Architecture & Implementation
9-Stage Pipeline
- Data preparation (deterministic splits, stratification)
- Baseline model training (DenseNet-121, ResNet-50)
- Model comparison & cross-validation
- Calibration analysis & temperature scaling
- Uncertainty quantification (MC Dropout)
- Explainability validation (Grad-CAM + sanity checks)
- Explanation stability (perturbation robustness)
- Failure-case audit & trust synthesis
- Ensemble & deferral policies
Config-Driven & Reproducible
- All artifacts versioned and archived (checkpoints, metrics, explanations, case studies)

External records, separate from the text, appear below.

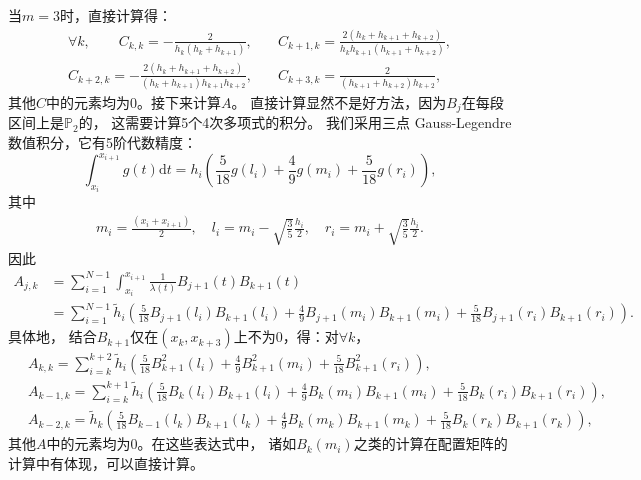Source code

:  当$m=3$时，直接计算得：
  \begin{align*}
    \forall k,\qquad
    C_{k,k}
    =-\frac{2}{h_{k}(h_{k}+h_{k+1})},&\quad
    C_{k+1,k}
    =\frac{2(h_{k}+h_{k+1}+h_{k+2})}{h_{k}h_{k+1}(h_{k+1}+h_{k+2})},\\
    C_{k+2,k}
    =-\frac{2(h_{k}+h_{k+1}+h_{k+2})}{(h_{k}+h_{k+1})h_{k+1}h_{k+2}},&\quad
    C_{k+3,k}=\frac{2}{(h_{k+1}+h_{k+2})h_{k+2}},
  \end{align*}
  其他$C$中的元素均为$0$。接下来计算$A$。
  直接计算显然不是好方法，因为$B_{j}$在每段区间上是$\mathbb{P}_{2}$的，
  这需要计算5个4次多项式的积分。
  我们采用三点 Gauss-Legendre 数值积分，它有5阶代数精度：
  \begin{displaymath}
    \int_{x_{i}}^{x_{i+1}}g(t)\mathrm{d}t
    =h_{i}\left(
    \frac{5}{18}g\left( l_{i} \right)
    +\frac{4}{9}g(m_{i})
    +\frac{5}{18}g\left( r_{i} \right)
    \right),
  \end{displaymath}
  其中
  \begin{align*}
    m_{i}=\frac{(x_{i}+x_{i+1})}{2},\quad
    l_{i}=m_{i}-\sqrt{\frac{3}{5}}\frac{h_{i}}{2},\quad
    r_{i}=m_{i}+\sqrt{\frac{3}{5}}\frac{h_{i}}{2}.
  \end{align*}
  因此
  \begin{align*}
    A_{j,k}
    &=\sum_{i=1}^{N-1}\int_{x_{i}}^{x_{i+1}}\frac{1}{\lambda(t)}B_{j+1}(t)B_{k+1}(t)\\
    &=\sum_{i=1}^{N-1}\tilde{h}_{i}\left(
    \frac{5}{18}B_{j+1}(l_{i})B_{k+1}(l_{i})
   +\frac{4}{9}B_{j+1}(m_{i})B_{k+1}(m_{i})
     +\frac{5}{18}B_{j+1}(r_{i})B_{k+1}(r_{i})
    \right).
  \end{align*}
  具体地，
  结合$B_{k+1}$仅在$(x_{k},x_{k+3})$上不为0，得：对$\forall k$，
  \begin{align*}
    &\ A_{k,k}
    =\sum_{i=k}^{k+2}\tilde{h}_{i}\left(
      \frac{5}{18}B_{k+1}^{2}(l_{i}) 
      +\frac{4}{9}B_{k+1}^{2}(m_{i})
      +\frac{5}{18}B_{k+1}^{2}(r_{i})
      \right),\\
    &\ A_{k-1,k}
    =\sum_{i=k}^{k+1}\tilde{h}_{i}\left(
    \frac{5}{18}B_{k}(l_{i})B_{k+1}(l_{i})
     +\frac{4}{9}B_{k}(m_{i})B_{k+1}(m_{i})
     +\frac{5}{18}B_{k}(r_{i})B_{k+1}(r_{i})\right),\\
    &\
    A_{k-2,k}
    =\tilde{h}_{k}\left(
    \frac{5}{18}B_{k-1}(l_{k})B_{k+1}(l_{k}) 
    +\frac{4}{9}B_{k}(m_{k})B_{k+1}(m_{k})
    +\frac{5}{18}B_{k}(r_{k})B_{k+1}(r_{k})
    \right),
  \end{align*}
  其他$A$中的元素均为0。在这些表达式中，
  诸如$B_{k}(m_{i})$之类的计算在配置矩阵的计算中有体现，可以直接计算。

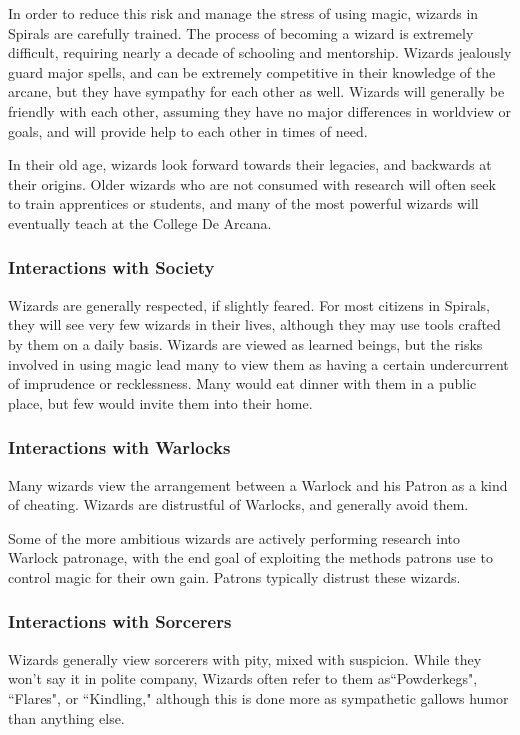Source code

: \begin{multicols}{2}
In order to reduce this risk and manage the stress of using magic, wizards in Spirals are carefully trained.
The process of becoming a wizard is extremely difficult, requiring nearly a decade of schooling and mentorship.
Wizards jealously guard major spells, and can be extremely competitive in their knowledge of the arcane, but they have sympathy for each other as well.
Wizards will generally be friendly with each other, assuming they have no major differences in worldview or goals, and will provide help to each other in times of need.

In their old age, wizards look forward towards their legacies, and backwards at their origins.
Older wizards who are not consumed with research will often seek to train apprentices or students, and many of the most powerful wizards will eventually teach at the College De Arcana.

\subsubsection{Interactions with Society}
Wizards are generally respected, if slightly feared.
For most citizens in Spirals, they will see very few wizards in their lives, although they may use tools crafted by them on a daily basis.
Wizards are viewed as learned beings, but the risks involved in using magic lead many to view them as having a certain undercurrent of imprudence or recklessness.
Many would eat dinner with them in a public place, but few would invite them into their home.

\subsubsection{Interactions with Warlocks}
Many wizards view the arrangement between a Warlock and his Patron as a kind of cheating.
Wizards are distrustful of Warlocks, and generally avoid them.

Some of the more ambitious wizards are actively performing research into Warlock patronage, with the end goal of exploiting the methods patrons use to control magic for their own gain.
Patrons typically distrust these wizards.

\subsubsection{Interactions with Sorcerers}
Wizards generally view sorcerers with pity, mixed with suspicion.
While they won't say it in polite company, Wizards often refer to them as``Powderkegs", ``Flares", or ``Kindling," although this is done more as sympathetic gallows humor than anything else.


\end{multicols}
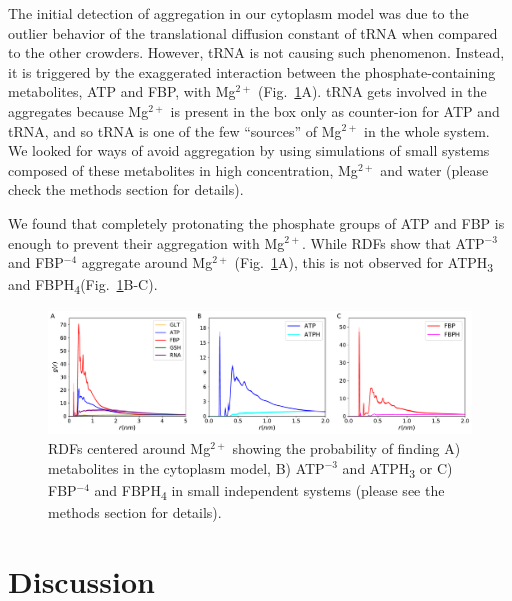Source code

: \documentclass[journal=jacsat,manuscript=article]{achemso}
\begin{document}
The initial detection of aggregation in our cytoplasm model was due to the outlier behavior of the translational diffusion constant of tRNA when compared to the other crowders. However, tRNA is not causing such phenomenon. Instead, it is triggered by the exaggerated interaction between the phosphate-containing metabolites, ATP and FBP, with Mg$^{2+}$ (Fig.~\ref{fig:avoiding_aggregation}A). tRNA gets involved in the aggregates because Mg$^{2+}$ is present in the box only as counter-ion for ATP and tRNA, and so tRNA is one of the few ``sources'' of Mg$^{2+}$ in the whole system. We looked for ways of avoid aggregation by using simulations of small systems composed of these metabolites in high concentration, Mg$^{2+}$ and water (please check the methods section for details).

We found that completely protonating the phosphate groups of ATP and FBP is enough to prevent their aggregation with Mg$^{2+}$. While RDFs show that ATP$^{-3}$ and FBP$^{-4}$ aggregate around Mg$^{2+}$ (Fig.~\ref{fig:avoiding_aggregation}A), this is not observed for ATPH\textsubscript{3} and FBPH\textsubscript{4}(Fig.~\ref{fig:avoiding_aggregation}B-C).

\begin{figure}[H]
\hspace*{-2cm}\includegraphics[scale=0.5]{rdf_mg.pdf}
\caption{RDFs centered around Mg$^{2+}$ showing the probability of finding A) metabolites in the cytoplasm model, B) ATP$^{-3}$ and ATPH\textsubscript{3} or C) FBP$^{-4}$ and FBPH\textsubscript{4} in small independent systems (please see the methods section for details).}
\label{fig:avoiding_aggregation}
\end{figure}


 

\section*{Discussion}\label{sec:dissc}
\end{document}
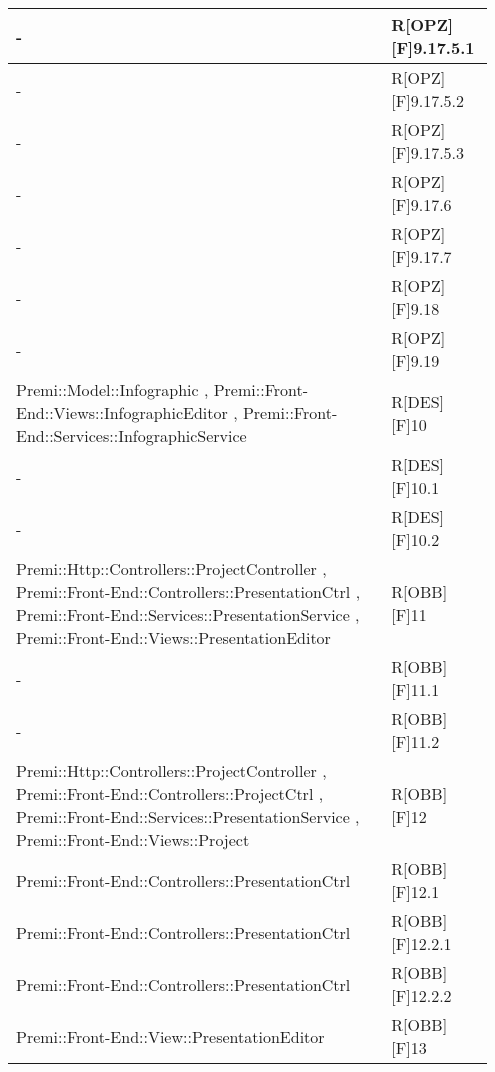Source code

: \begin{table}[h]
	\begin{center}
		\begin{tabular}{|p{0.75\linewidth}|p{0.2\linewidth}|}
			\toprule
			- & R[OPZ][F]9.17.5.1 \\
		\midrule
			- & R[OPZ][F]9.17.5.2 \\
		\midrule
			- & R[OPZ][F]9.17.5.3 \\
		\midrule
			- & R[OPZ][F]9.17.6 \\
		\midrule
			- & R[OPZ][F]9.17.7 \\
		\midrule
			- & R[OPZ][F]9.18 \\
		\midrule
			- & R[OPZ][F]9.19 \\
		\midrule
			Premi::Model::Infographic , Premi::Front-End::Views::InfographicEditor , Premi::Front-End::Services::InfographicService & R[DES][F]10 \\
		\midrule
			- & R[DES][F]10.1 \\
		\midrule
			- & R[DES][F]10.2 \\
		\midrule
			Premi::Http::Controllers::ProjectController , Premi::Front-End::Controllers::PresentationCtrl , Premi::Front-End::Services::PresentationService , Premi::Front-End::Views::PresentationEditor & R[OBB][F]11 \\
		\midrule
			- & R[OBB][F]11.1 \\
		\midrule
			- & R[OBB][F]11.2 \\
		\midrule
			Premi::Http::Controllers::ProjectController , Premi::Front-End::Controllers::ProjectCtrl , Premi::Front-End::Services::PresentationService , Premi::Front-End::Views::Project & R[OBB][F]12 \\
		\midrule
			Premi::Front-End::Controllers::PresentationCtrl & R[OBB][F]12.1 \\
		\midrule
			Premi::Front-End::Controllers::PresentationCtrl & R[OBB][F]12.2.1 \\
		\midrule
			Premi::Front-End::Controllers::PresentationCtrl & R[OBB][F]12.2.2 \\
		\midrule
			Premi::Front-End::View::PresentationEditor & R[OBB][F]13 \\
			\bottomrule
		\end{tabular}
	\end{center}
\end{table}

- Deterministic reproducibility via seeding
- Full audit trail from data → models → insights
Key Results
Model Performance
| Metric | DenseNet-121 | ResNet-50 |
|---|---|---|
| AUROC | 0.9576 | 0.9713 |
| Accuracy | 0.8990 | 0.8798 |
| F1 | 0.9240 | 0.9117 |
Reliability Signals
- Temperature scaling improved calibration; MC Dropout sensitivity to model uncertainty varied by architecture
- Selective prediction showed 2-3% accuracy gains when abstaining on top 10% uncertainty cases
- Explanation stability (Spearman > 0.85) correlated with correct predictions; unstable explanations often preceded errors
Failure Analysis
- Cross-model disagreement: 32 of 624 cases (5.1%)
- Oracle ensemble accuracy: 0.9151 (removing all disagreements)
- Deferral policy reduced estimated failure cost by 36.63%
- Failure modes: clinical ambiguity (40%), annotation errors (25%), model blindness (20%), spurious features (15%)
System-Level Insights
The project demonstrates that asking when the model should be trusted yields more value than asking how accurate is the model. Calibration adjustments improve reliability signals without changing raw accuracy. Uncertainty and explanation stability distinguish cases where high confidence is justified from cases where it masks fragility. Ensemble disagreement reveals complementary model strengths. Deferral policies quantify the cost-benefit of abstention.
Responsible AI & Safety
Important Disclaimers
- Research/educational project for methodological validation only
- Not a medical diagnostic tool or approved for clinical use
- Requires medical professional review before any healthcare application
Ethical Considerations
- Dataset reflects demographic patterns in training data; external validation on diverse populations required
- Explanations are model-derived signals, not ground truth
- Calibration and stability metrics are dataset-dependent and may not generalize
Limitations
- Single-source dataset; external validation on independent cohorts needed before clinical claims
- Failure due to dataset bias, labeling noise, or domain shift cannot be fully ruled out
- Model decisions should never override radiologist judgment
Workflow
8-stage modular pipeline with config-driven training, evaluation, and deployment. Clean separation of data, modeling, calibration, uncertainty, explainability, failure audit, and ensemble analysis. Full artifact versioning and reproducibility.